-------- Records to process

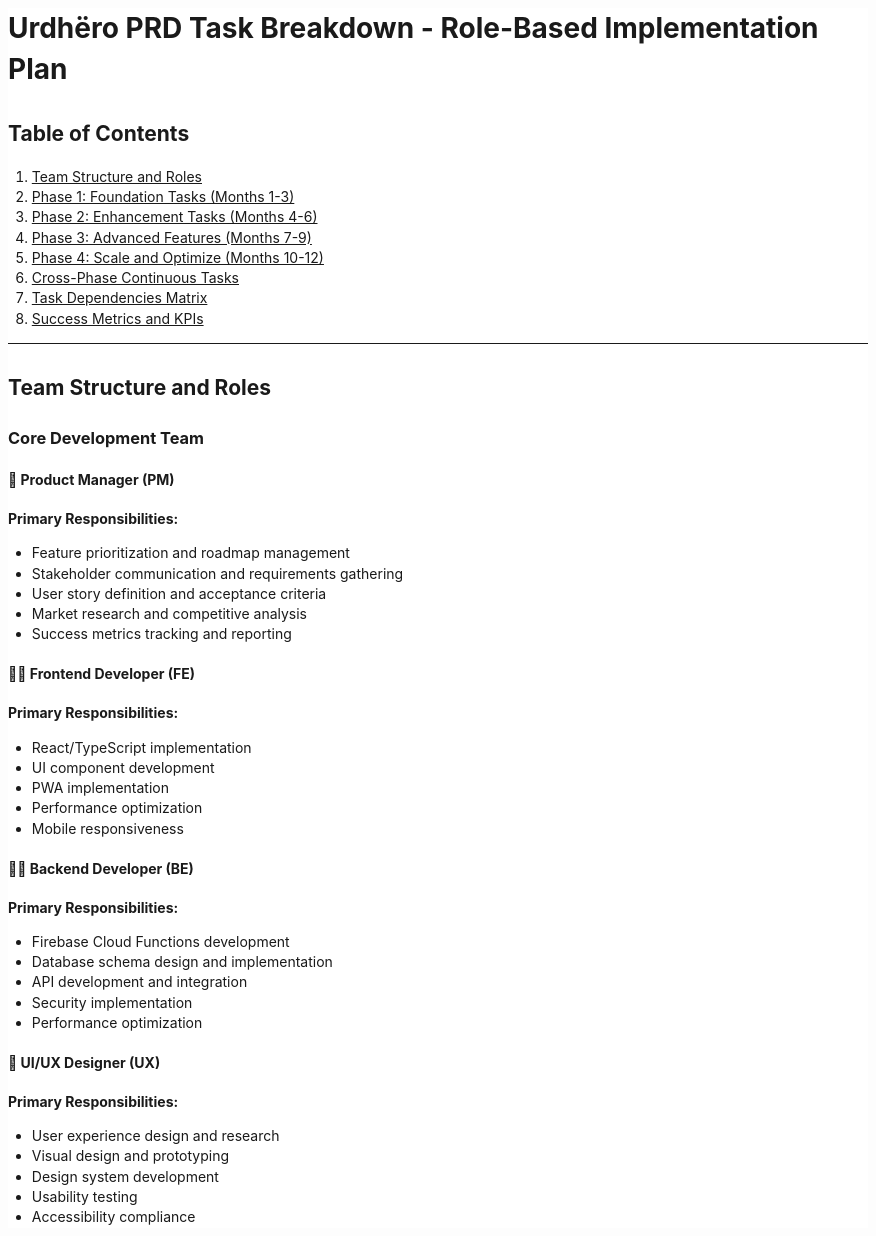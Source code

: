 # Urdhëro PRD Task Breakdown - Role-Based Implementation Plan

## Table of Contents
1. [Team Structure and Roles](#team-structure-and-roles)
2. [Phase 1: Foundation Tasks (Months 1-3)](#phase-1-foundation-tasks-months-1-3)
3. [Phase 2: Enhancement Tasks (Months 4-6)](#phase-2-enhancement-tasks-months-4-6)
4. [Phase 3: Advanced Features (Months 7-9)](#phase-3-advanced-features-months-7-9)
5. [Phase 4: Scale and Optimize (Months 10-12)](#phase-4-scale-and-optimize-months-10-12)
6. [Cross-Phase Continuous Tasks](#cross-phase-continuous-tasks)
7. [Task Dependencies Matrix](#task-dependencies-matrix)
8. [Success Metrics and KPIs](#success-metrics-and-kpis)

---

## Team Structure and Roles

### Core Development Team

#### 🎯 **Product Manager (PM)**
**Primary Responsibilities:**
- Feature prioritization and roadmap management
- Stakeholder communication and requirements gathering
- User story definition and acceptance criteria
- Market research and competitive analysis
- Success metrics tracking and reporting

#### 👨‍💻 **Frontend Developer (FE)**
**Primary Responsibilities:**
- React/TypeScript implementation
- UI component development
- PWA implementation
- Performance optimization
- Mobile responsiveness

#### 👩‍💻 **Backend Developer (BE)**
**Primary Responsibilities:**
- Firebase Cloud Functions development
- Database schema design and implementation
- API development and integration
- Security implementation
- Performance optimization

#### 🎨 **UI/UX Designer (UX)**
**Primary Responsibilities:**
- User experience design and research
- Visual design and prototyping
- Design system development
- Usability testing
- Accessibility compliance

----------------
-------- Records to process

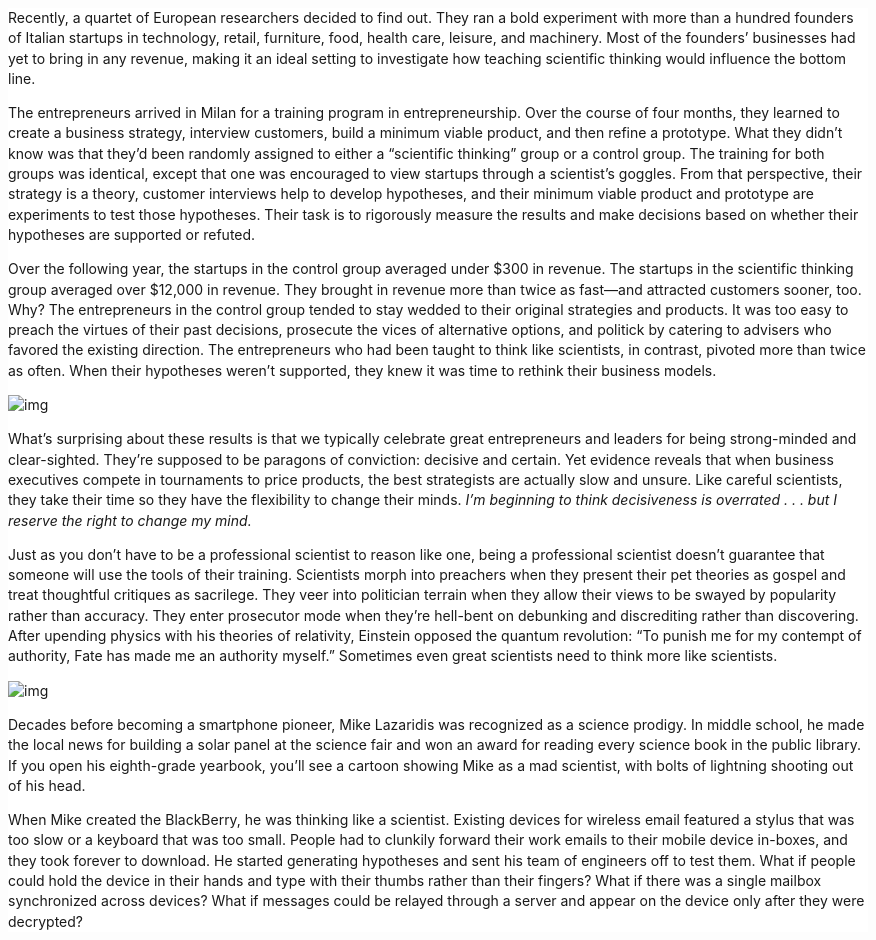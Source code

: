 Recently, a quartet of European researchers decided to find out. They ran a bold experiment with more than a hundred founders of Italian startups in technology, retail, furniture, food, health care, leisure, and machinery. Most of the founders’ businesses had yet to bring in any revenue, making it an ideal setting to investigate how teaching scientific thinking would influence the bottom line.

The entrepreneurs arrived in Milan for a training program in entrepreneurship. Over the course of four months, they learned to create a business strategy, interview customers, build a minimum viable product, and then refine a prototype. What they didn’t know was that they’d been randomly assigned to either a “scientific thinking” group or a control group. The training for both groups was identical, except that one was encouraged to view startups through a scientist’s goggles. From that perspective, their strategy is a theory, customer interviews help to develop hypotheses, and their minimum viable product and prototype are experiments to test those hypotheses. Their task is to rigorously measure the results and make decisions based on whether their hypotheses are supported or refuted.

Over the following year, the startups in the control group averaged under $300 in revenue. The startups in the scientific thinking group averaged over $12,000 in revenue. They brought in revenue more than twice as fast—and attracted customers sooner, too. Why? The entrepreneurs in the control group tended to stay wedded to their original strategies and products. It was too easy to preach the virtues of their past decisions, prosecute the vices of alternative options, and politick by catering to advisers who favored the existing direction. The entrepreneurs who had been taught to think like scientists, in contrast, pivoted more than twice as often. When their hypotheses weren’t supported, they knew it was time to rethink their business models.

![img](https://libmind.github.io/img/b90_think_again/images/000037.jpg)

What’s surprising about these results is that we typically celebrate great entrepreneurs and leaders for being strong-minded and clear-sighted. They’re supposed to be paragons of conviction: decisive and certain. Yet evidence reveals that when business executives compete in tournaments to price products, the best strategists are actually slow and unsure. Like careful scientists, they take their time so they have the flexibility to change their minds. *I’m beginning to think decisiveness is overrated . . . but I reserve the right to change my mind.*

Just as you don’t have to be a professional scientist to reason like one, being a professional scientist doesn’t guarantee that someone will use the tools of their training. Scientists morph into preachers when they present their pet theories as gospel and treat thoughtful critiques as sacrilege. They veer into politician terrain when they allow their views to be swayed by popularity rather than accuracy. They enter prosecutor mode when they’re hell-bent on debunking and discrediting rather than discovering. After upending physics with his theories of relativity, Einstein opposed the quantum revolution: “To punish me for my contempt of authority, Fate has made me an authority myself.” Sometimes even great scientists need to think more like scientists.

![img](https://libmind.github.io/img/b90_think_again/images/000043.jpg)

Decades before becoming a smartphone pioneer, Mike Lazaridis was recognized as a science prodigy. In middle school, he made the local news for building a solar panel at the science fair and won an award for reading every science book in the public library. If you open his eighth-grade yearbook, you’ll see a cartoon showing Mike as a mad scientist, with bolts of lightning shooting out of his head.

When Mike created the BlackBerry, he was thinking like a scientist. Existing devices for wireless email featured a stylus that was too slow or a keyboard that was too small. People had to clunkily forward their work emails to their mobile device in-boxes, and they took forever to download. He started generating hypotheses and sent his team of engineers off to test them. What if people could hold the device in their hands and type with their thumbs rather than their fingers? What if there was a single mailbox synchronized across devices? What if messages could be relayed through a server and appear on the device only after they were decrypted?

----------------

◆ What to produce:
Beginning at the line with "4. [Phase 3: Advanced" and ending at the line with "- Accessibility compliance", reproduce each line of the data above exactly, and add no other lines.

◆ Solved problem:
4. [Phase 3: Advanced Features (Months 7-9)](#phase-3-advanced-features-months-7-9)
5. [Phase 4: Scale and Optimize (Months 10-12)](#phase-4-scale-and-optimize-months-10-12)
6. [Cross-Phase Continuous Tasks](#cross-phase-continuous-tasks)
7. [Task Dependencies Matrix](#task-dependencies-matrix)
8. [Success Metrics and KPIs](#success-metrics-and-kpis)

---

## Team Structure and Roles

### Core Development Team

#### 🎯 **Product Manager (PM)**
**Primary Responsibilities:**
- Feature prioritization and roadmap management
- Stakeholder communication and requirements gathering
- User story definition and acceptance criteria
- Market research and competitive analysis
- Success metrics tracking and reporting

#### 👨‍💻 **Frontend Developer (FE)**
**Primary Responsibilities:**
- React/TypeScript implementation
- UI component development
- PWA implementation
- Performance optimization
- Mobile responsiveness

#### 👩‍💻 **Backend Developer (BE)**
**Primary Responsibilities:**
- Firebase Cloud Functions development
- Database schema design and implementation
- API development and integration
- Security implementation
- Performance optimization

#### 🎨 **UI/UX Designer (UX)**
**Primary Responsibilities:**
- User experience design and research
- Visual design and prototyping
- Design system development
- Usability testing
- Accessibility compliance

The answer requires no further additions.